The core of a compliant subnet is its Virtual Machine (VM), which determines how transactions are processed and state is updated. Unlike using a standard EVM, a custom VM allows you to embed compliance logic directly into the consensus layer. For cross-border transactions, this logic typically involves verifying sender/recipient identities against a sanctions list, checking transaction amounts against jurisdictional limits, and validating the purpose of funds. The VM executes these checks as a mandatory pre-condition for transaction finality, making compliance non-negotiable and automated.

To build this, you start by defining the VM's interface, which implements the blockchain's state transition function. Using the Avalanche HyperSDK as a framework simplifies development. Your primary task is to implement the Block.Verify and Block.Accept methods, where the compliance checks will reside. Before a block is accepted, the VM must validate each transaction. A typical check involves querying a pre-loaded, permissioned on-chain registry of verified addresses or hashes of sanctioned entities. Transactions involving a blacklisted address would be rejected, preventing the block from being finalized.

Here is a simplified code snippet illustrating a compliance check within a transaction's verification logic. This example assumes a SanctionsList smart contract or stateful precompile is available on the subnet.

go
func (tx *CrossBorderTx) Verify() error {
    // Check sender against sanctions list
    if sanctionsList.IsSanctioned(tx.Sender()) {
        return errSanctionedSender
    }
    // Check recipient against sanctions list
    if sanctionsList.IsSanctioned(tx.Recipient()) {
        return errSanctionedRecipient
    }
    // Validate transaction amount is below jurisdictional limit
    if tx.Amount() > regionLimit.GetLimit(tx.DestinationJurisdiction()) {
        return errAmountExceedsLimit
    }
    return nil // Transaction is compliant
}

The VM ensures this verification runs for every transaction in a proposed block.

For the sanctions list data, you have several architectural choices. You can use a smart contract that only the regulator can update, an off-chain oracle with on-chain verification (like a zk-SNARK proof), or a native stateful precompile for maximum efficiency and gas-free access. The key is that the data source is permissioned and tamper-proof. The VM's logic must also handle upgrades to the compliance rules, which can be managed through a subnet-wide governance proposal or a multisig controlled by compliant validators.
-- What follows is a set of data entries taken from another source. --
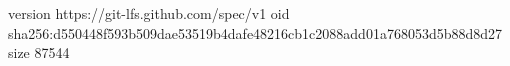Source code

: version https://git-lfs.github.com/spec/v1
oid sha256:d550448f593b509dae53519b4dafe48216cb1c2088add01a768053d5b88d8d27
size 87544
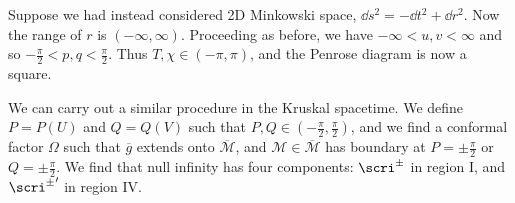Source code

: \documentclass{jknotes}
\begin{document}
Suppose we had instead considered 2D Minkowski space, \(\dd{s}^2 = -\dd{t}^2 + \dd{r}^2\). Now the range of \(r\) is \((-\infty,\infty)\). Proceeding as before, we have \(-\infty < u,v < \infty\) and so \(-\frac{\pi}{2}<p,q<\frac{\pi}{2}\). Thus \(T,\chi\in(-\pi,\pi)\), and the Penrose diagram is now a square.
\begin{figure}[H]
    \centering
\end{figure}

We can carry out a similar procedure in the Kruskal spacetime. We define \(P=P(U)\) and \(Q=Q(V)\) such that \(P,Q\in\left(-\frac{\pi}{2},\frac{\pi}{2}\right)\), and we find a conformal factor \(\Omega\) such that \(\overline{g}\) extends onto \(\overline{\mathcal{M}}\), and \(\mathcal{M}\in\overline{\mathcal{M}}\) has boundary at \(P = \pm\frac{\pi}{2}\) or \(Q=\pm\frac{\pi}{2}\). We find that null infinity has four components: \(\scri^\pm\) in region I, and \({\scri^\pm}'\) in region IV.
\end{document}
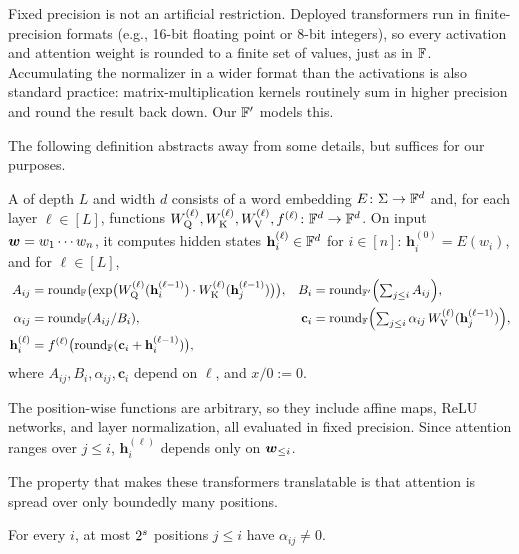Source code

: \begin{remark}
Fixed precision is not an artificial restriction. Deployed transformers run in finite-precision formats
(e.g., 16-bit floating point or 8-bit integers), so every activation and attention weight is rounded to a
finite set of values, just as in $\F$. Accumulating the normalizer in a wider format than the activations is
also standard practice: matrix-multiplication kernels routinely sum in higher precision and round the result
back down. Our $\Facc$ models this.
\end{remark}

The following definition abstracts away from some details, but suffices for our purposes.

\begin{definition} \label{def:transformer}
A  of depth $L$ and width $d$ consists of a word embedding $E\colon\alphabet\to\F^d$ and,
for each layer $\ell\in[L]$, functions $\Wq^{(\ell)},\Wk^{(\ell)},\Wv^{(\ell)},f^{(\ell)}\colon\F^d\to\F^d$.
On input $\str=w_1\cdots w_n$, it computes hidden states $\mathbf{h}^{(\ell)}_i\in\F^d$ for $i\in[n]$:
$\mathbf{h}^{(0)}_i = E(w_i)$, and for $\ell\in[L]$,
\begin{align}
A_{ij} &= \round_{\F}\bigl(\exp\bigl(\Wq^{(\ell)}(\mathbf{h}^{(\ell-1)}_i)\cdot\Wk^{(\ell)}(\mathbf{h}^{(\ell-1)}_j)\bigr)\bigr), &
B_i &= \round_{\Facc}\Bigl(\textstyle\sum_{j\leq i}A_{ij}\Bigr), \notag\\
\alpha_{ij} &= \round_{\F}(A_{ij}/B_i), &
\mathbf{c}_i &= \round_{\F}\Bigl(\textstyle\sum_{j\leq i}\alpha_{ij}\,\Wv^{(\ell)}(\mathbf{h}^{(\ell-1)}_j)\Bigr), \label{eq:attention}\\
\mathbf{h}^{(\ell)}_i &= f^{(\ell)}\bigl(\round_{\F}(\mathbf{c}_i+\mathbf{h}^{(\ell-1)}_i)\bigr), \notag
\end{align}
where $A_{ij},B_i,\alpha_{ij},\mathbf{c}_i$ depend on $\ell$, and $x/0:=0$.
\end{definition}

The position-wise functions are arbitrary, so they include affine maps, ReLU networks, and layer
normalization, all evaluated in fixed precision. Since attention ranges over $j\leq i$,
$\mathbf{h}^{(\ell)}_i$ depends only on $\str_{\leq i}$.

The property that makes these transformers translatable is that attention is spread over only
boundedly many positions.

\begin{lemma} \label{lem:bounded_support}
For every $i$, at most $2^{\fracbits}$ positions $j\leq i$ have $\alpha_{ij}\neq0$.
\end{lemma}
Finally, you must compile your VM and specify it in your subnet's genesis configuration. This tells the Avalanche network which binary the validators should run. When you deploy your subnet, every validator node will instantiate your custom VM, creating a network where all participants enforce the same compliance rules by default. This architecture moves the compliance burden from individual applications to the infrastructure layer, ensuring every cross-border transaction on the subnet is inherently compliant.

step-3-integrate-kyc-aml
COMPLIANCE LAYER

Step 3: Integrate KYC/AML Verification

Implement a modular compliance layer to verify user identities and screen transactions against sanctions lists, enabling legally sound cross-border value transfer on your subnet.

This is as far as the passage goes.